SIANG itu Jeffri- Kru Bahana mengunjungi Dinas Kebudayaan dan Pariwisata Propinsi Riau. Hendak berdiskusi dengan staff dinas yang berkecimpung mengurusi aset budaya di Riau. Sembilan orang sedang bekerja dalam ruangan dinas tersebut. Ketika saya jelaskan niatan berdiskusi soal makanan khas melayu bernama Asidah, setiap orang sibuk menanggapi.

“Hei, kue Asidah dari Rengat tu,” ujar seorang Ibu menimpali ketika baru masuk ruangan. Teman sebelahnyapun menimpali bahwa itu kue khas melayu, tak hanya dari Rengat.

“Tapi asal awalnyanya dari Rengat tu,” ujar Ibu tersebut tetap bersikeras. Sayangnya, dari sini tak banyak informasi yang bisa didapatkan.

“Pasalnya belum ada orang dinas yang mengurusi masalah kuliner,” ujar Tabrani, staff dinas tersebut.

Ensiklopedia Kebudayaan Melayu Riau ditulis Tim Pusat Penelitian Kebudayaan danKemasyarakatan (P2KK) Universitas Riau, menjelaskan banyak penyebutan untuk panganan khas melayu ini. Salah satunya Ghasidah, panganan khas Baturijal terbuat dari tepung gandum dan memiliki rasa manis.

Makanan ini dibentuk khas mengerucut dan digunting menyerupai kulit nenas. Ada juga yang menyebut bahwa panganan ini adalah kue raja yang disajikan pada acara tertentu. Biasanya digunakan dalam kegiatan antarkue, prosesi adat istiadat perkawinan Baturijal. Bisa juga saat acara kenduri, syukuran, tunangan dan hari raya besar. Aturan menyantapnya dimulai dari bagian bawah, karena jika diambil langsung bagian atas dianggap tidak sopan.

Kue basah ini selain disebut Ghasidah, ada juga yang menyebutnya Asidah atau Khasidah. Kue khas daerah pesisir ini dibawa para Sultan melalui jalur air dan disebarkan didaratan.

Jeffri bertemu dengan Hj Kartini, yang masih mempertahankan khasanah melayu dan sering membuat panganan ini bersama anaknya. Ia bersedia mempraktekkan proses pembuatan panganan yang bahannya mudah didapatkan ini.

“Anak-anak sekarang taunya cake. Mana tau sama makanan seperti ini,” ujar Kartini disela kerjanya membuat Asidah. Ia berpendapat tak banyak orang tua yang mau mewariskan makanan khas melayu kepada anaknya. “Makanan seperti ini dianggap kuno,” tambahnya.
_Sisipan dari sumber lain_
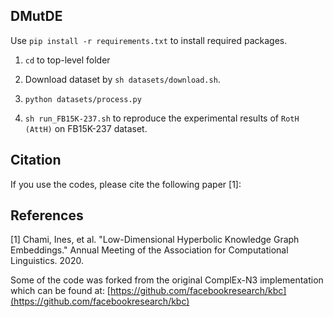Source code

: ## DMutDE

Use `pip install -r requirements.txt` to install required packages.

1. `cd` to top-level folder
2. Download dataset by `sh datasets/download.sh`.
3. `python datasets/process.py`

4. `sh run_FB15K-237.sh` to reproduce the experimental results of `RotH (AttH)` on FB15K-237 dataset.

## Citation

If you use the codes, please cite the following paper [1]:

## References

[1] Chami, Ines, et al. "Low-Dimensional Hyperbolic Knowledge Graph Embeddings."
Annual Meeting of the Association for Computational Linguistics. 2020.

Some of the code was forked from the original ComplEx-N3 implementation which can be found at: [https://github.com/facebookresearch/kbc](https://github.com/facebookresearch/kbc)

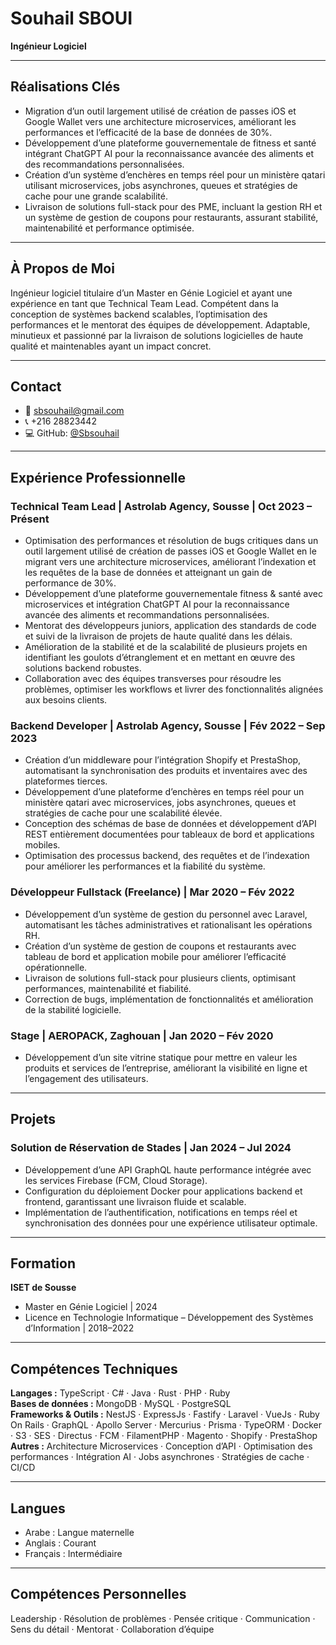 # Souhail SBOUI

**Ingénieur Logiciel**

---

## Réalisations Clés

- Migration d’un outil largement utilisé de création de passes iOS et Google Wallet vers une architecture microservices, améliorant les performances et l’efficacité de la base de données de 30%.
- Développement d’une plateforme gouvernementale de fitness et santé intégrant ChatGPT AI pour la reconnaissance avancée des aliments et des recommandations personnalisées.
- Création d’un système d’enchères en temps réel pour un ministère qatari utilisant microservices, jobs asynchrones, queues et stratégies de cache pour une grande scalabilité.
- Livraison de solutions full-stack pour des PME, incluant la gestion RH et un système de gestion de coupons pour restaurants, assurant stabilité, maintenabilité et performance optimisée.

---

## À Propos de Moi

Ingénieur logiciel titulaire d’un Master en Génie Logiciel et ayant une expérience en tant que Technical Team Lead. Compétent dans la conception de systèmes backend scalables, l’optimisation des performances et le mentorat des équipes de développement. Adaptable, minutieux et passionné par la livraison de solutions logicielles de haute qualité et maintenables ayant un impact concret.

---

## Contact

- 📧 sbsouhail@gmail.com
- 📞 +216 28823442
- 💻 GitHub: [@Sbsouhail](https://github.com/Sbsouhail)

---

## Expérience Professionnelle

### Technical Team Lead | Astrolab Agency, Sousse | Oct 2023 – Présent

- Optimisation des performances et résolution de bugs critiques dans un outil largement utilisé de création de passes iOS et Google Wallet en le migrant vers une architecture microservices, améliorant l’indexation et les requêtes de la base de données et atteignant un gain de performance de 30%.
- Développement d’une plateforme gouvernementale fitness & santé avec microservices et intégration ChatGPT AI pour la reconnaissance avancée des aliments et recommandations personnalisées.
- Mentorat des développeurs juniors, application des standards de code et suivi de la livraison de projets de haute qualité dans les délais.
- Amélioration de la stabilité et de la scalabilité de plusieurs projets en identifiant les goulots d’étranglement et en mettant en œuvre des solutions backend robustes.
- Collaboration avec des équipes transverses pour résoudre les problèmes, optimiser les workflows et livrer des fonctionnalités alignées aux besoins clients.

### Backend Developer | Astrolab Agency, Sousse | Fév 2022 – Sep 2023

- Création d’un middleware pour l’intégration Shopify et PrestaShop, automatisant la synchronisation des produits et inventaires avec des plateformes tierces.
- Développement d’une plateforme d’enchères en temps réel pour un ministère qatari avec microservices, jobs asynchrones, queues et stratégies de cache pour une scalabilité élevée.
- Conception des schémas de base de données et développement d’API REST entièrement documentées pour tableaux de bord et applications mobiles.
- Optimisation des processus backend, des requêtes et de l’indexation pour améliorer les performances et la fiabilité du système.

### Développeur Fullstack (Freelance) | Mar 2020 – Fév 2022

- Développement d’un système de gestion du personnel avec Laravel, automatisant les tâches administratives et rationalisant les opérations RH.
- Création d’un système de gestion de coupons et restaurants avec tableau de bord et application mobile pour améliorer l’efficacité opérationnelle.
- Livraison de solutions full-stack pour plusieurs clients, optimisant performances, maintenabilité et fiabilité.
- Correction de bugs, implémentation de fonctionnalités et amélioration de la stabilité logicielle.

### Stage | AEROPACK, Zaghouan | Jan 2020 – Fév 2020

- Développement d’un site vitrine statique pour mettre en valeur les produits et services de l’entreprise, améliorant la visibilité en ligne et l’engagement des utilisateurs.

---

## Projets

### Solution de Réservation de Stades | Jan 2024 – Jul 2024

- Développement d’une API GraphQL haute performance intégrée avec les services Firebase (FCM, Cloud Storage).
- Configuration du déploiement Docker pour applications backend et frontend, garantissant une livraison fluide et scalable.
- Implémentation de l’authentification, notifications en temps réel et synchronisation des données pour une expérience utilisateur optimale.

---

## Formation

**ISET de Sousse**

- Master en Génie Logiciel | 2024
- Licence en Technologie Informatique – Développement des Systèmes d’Information | 2018–2022

---

## Compétences Techniques

**Langages :** TypeScript · C# · Java · Rust · PHP · Ruby  
**Bases de données :** MongoDB · MySQL · PostgreSQL  
**Frameworks & Outils :** NestJS · ExpressJs · Fastify · Laravel · VueJs · Ruby On Rails · GraphQL · Apollo Server · Mercurius · Prisma · TypeORM · Docker · S3 · SES · Directus · FCM · FilamentPHP · Magento · Shopify · PrestaShop  
**Autres :** Architecture Microservices · Conception d’API · Optimisation des performances · Intégration AI · Jobs asynchrones · Stratégies de cache · CI/CD

---

## Langues

- Arabe : Langue maternelle
- Anglais : Courant
- Français : Intermédiaire

---

## Compétences Personnelles

Leadership · Résolution de problèmes · Pensée critique · Communication · Sens du détail · Mentorat · Collaboration d’équipe
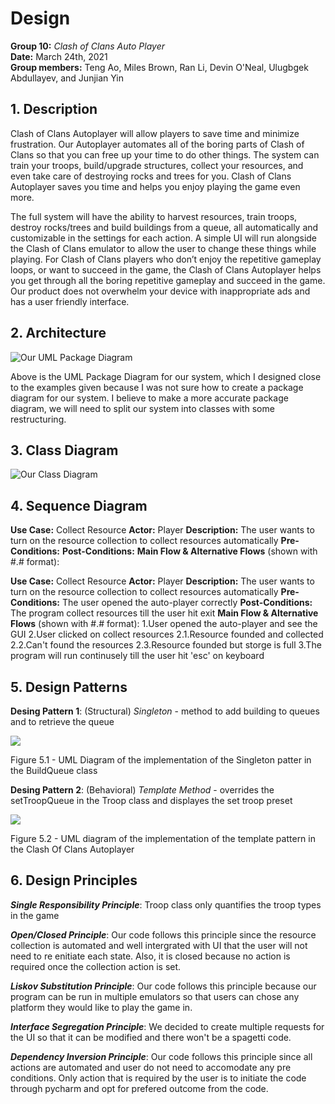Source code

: # Design

**Group 10:** _Clash of Clans Auto Player_\
**Date:** March 24th, 2021\
**Group members:** Teng Ao, Miles Brown, Ran Li, Devin O'Neal, Ulugbgek Abdullayev, and Junjian Yin

## 1. Description

Clash of Clans Autoplayer will allow players to save time and minimize frustration. Our Autoplayer automates all of the boring parts of Clash of Clans so that you can free up your time to do other things. The system can train your troops, build/upgrade structures, collect your resources, and even take care of destroying rocks and trees for you. Clash of Clans Autoplayer saves you time and helps you enjoy playing the game even more.

The full system will have the ability to harvest resources, train troops, destroy rocks/trees and build buildings from a queue, all automatically and customizable in the settings for each action. A simple UI will run alongside the Clash of Clans emulator to allow the user to change these things while playing. For Clash of Clans players who don’t enjoy the repetitive gameplay loops, or want to succeed in the game, the Clash of Clans Autoplayer helps you get through all the boring repetitive gameplay and succeed in the game. Our product does not overwhelm your device with inappropriate ads and has a user friendly interface.

## 2. Architecture

![Our UML Package Diagram](https://github.com/OneTinySauce/Clash-Of-Clans-Auto-Player/blob/main/screenshots/Autoplayer%20Package%20Diagram.png?raw=true)

Above is the UML Package Diagram for our system, which I designed close to the examples given because I was not sure how to create a package diagram for our system. I believe to make a more accurate package diagram, we will need to split our system into classes with some restructuring.

## 3. Class Diagram

![Our Class Diagram](https://github.com/OneTinySauce/Clash-Of-Clans-Auto-Player/blob/main/D5%20Class%20Diagram.PNG)

## 4. Sequence Diagram
**Use Case:** Collect Resource
**Actor:** Player
**Description:** The user wants to turn on the resource collection to collect resources automatically
**Pre-Conditions:** 
**Post-Conditions:** 
**Main Flow & Alternative Flows** (shown with #.# format):

**Use Case:** Collect Resource
**Actor:** Player
**Description:** The user wants to turn on the resource collection to collect resources automatically
**Pre-Conditions:** The user opened the auto-player correctly
**Post-Conditions:** The program collect resources till the user hit exit
**Main Flow & Alternative Flows** (shown with #.# format): 
1.User opened the auto-player and see the GUI
2.User clicked on collect resources
 2.1.Resource founded and collected
 2.2.Can't found the resources
 2.3.Resource founded but storge is full
3.The program will run continusely till the user hit 'esc' on keyboard

## 5. Design Patterns

**Desing Pattern 1**: (Structural) *Singleton* - method to add building to queues and to retrieve the queue

![](https://github.com/OneTinySauce/Clash-Of-Clans-Auto-Player/blob/main/buildingQueue.PNG)

Figure 5.1 - UML Diagram of the implementation of the Singleton patter in the BuildQueue class

**Desing Pattern 2**: (Behavioral) *Template Method* - overrides the setTroopQueue in the Troop class and displayes the set troop preset

![](https://github.com/OneTinySauce/Clash-Of-Clans-Auto-Player/blob/main/behavioral.PNG)

Figure 5.2 - UML diagram of the implementation of the template pattern in the Clash Of Clans Autoplayer

## 6. Design Principles

***Single Responsibility Principle***: Troop class only quantifies the troop types in the game

***Open/Closed Principle***: Our code follows this principle since the resource collection is automated and well intergrated with UI that the user will not need to re enitiate each state. Also, it is closed because no action is required once the collection action is set.

***Liskov Substitution Principle***: Our code follows this principle because our program can be run in multiple emulators so that users can chose any platform they would like to play the game in.

***Interface Segregation Principle***: We decided to create multiple requests for the UI so that it can be modified and there won't be a spagetti code.

***Dependency Inversion Principle***: Our code follows this principle since all actions are automated and user do not need to accomodate any pre conditions. Only action that is required by the user is to initiate the code through pycharm and opt for prefered outcome from the code.
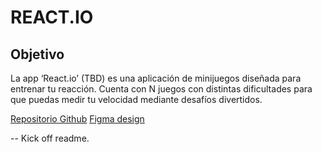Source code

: # REACT.IO

## Objetivo
La app ‘React.io’ (TBD) es una aplicación de minijuegos diseñada para entrenar tu reacción. Cuenta con N juegos con distintas dificultades para que puedas medir tu velocidad mediante desafíos divertidos.

[Repositorio Github](https://github.com/chill0101/parcial-1-am-acn4a-bernardez-ruiz)
[Figma design](https://www.figma.com/design/O3DEPG0oeuGvc0kWW7WCsN/React-io)

-- Kick off readme.






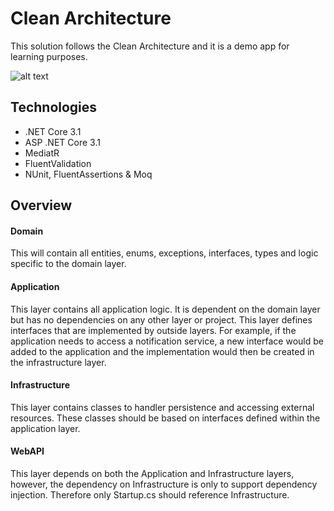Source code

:# Clean Architecture
This solution follows the Clean Architecture and it is a demo app for learning purposes.

![alt text](https://blog.cleancoder.com/uncle-bob/images/2012-08-13-the-clean-architecture/CleanArchitecture.jpg "The Clean Architecture")

## Technologies
* .NET Core 3.1
* ASP .NET Core 3.1
* MediatR
* FluentValidation
* NUnit, FluentAssertions & Moq

## Overview

#### Domain
This will contain all entities, enums, exceptions, interfaces, types and logic specific to the domain layer.

#### Application
This layer contains all application logic. It is dependent on the domain layer but has no dependencies on any other layer or project. This layer defines interfaces that are implemented by outside layers. For example, if the application needs to access a notification service, a new interface would be added to the application and the implementation would then be created in the infrastructure layer.

#### Infrastructure
This layer contains classes to handler persistence and accessing external resources. These classes should be based on interfaces defined within the application layer.

#### WebAPI
This layer depends on both the Application and Infrastructure layers, however, the dependency on Infrastructure is only to support dependency injection. Therefore only Startup.cs should reference Infrastructure.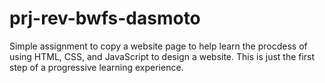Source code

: # prj-rev-bwfs-dasmoto
Simple assignment to copy a website page to help learn the procdess of using HTML, CSS, and JavaScript to design a website.  This is just the first step
of a progressive learning experience.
Pembuatan panganan ini termasuk mudah. Dengan bahan sederhana seperti tepung terigu, tepung kanji, gula pasir, mentega, minyak goreng, bawang merah, garam, telur, bubuk kayu manis dan cengkeh serta air matang secukupnya. “Membuatnya mirip seperti dodol, mudah dan murah,” ujar Kartini.

Proses awal, dua mangkok tepung terigu yang sudah diayak dicampur dengan gula pasir dan garam secukupnya, ditambah sebutir telur. Ditambah empat mangkuk air matang, bahan diaduk sekitar 10 menit hingga merata. Lalu taburkan serbuk cengkeh dan kayu manis. Kembali diaduk.

Setelah mengaduk adonan, selanjutnya mempersiapkan taburan untuk kue basah ini. Bawang merah yang telah diiris ditaburi sedikit tepung kanji lalu di goreng hingga kuning keemasan. “Ini supaya bawangnya tidak lengket saat digoreng,” jelas Kartini.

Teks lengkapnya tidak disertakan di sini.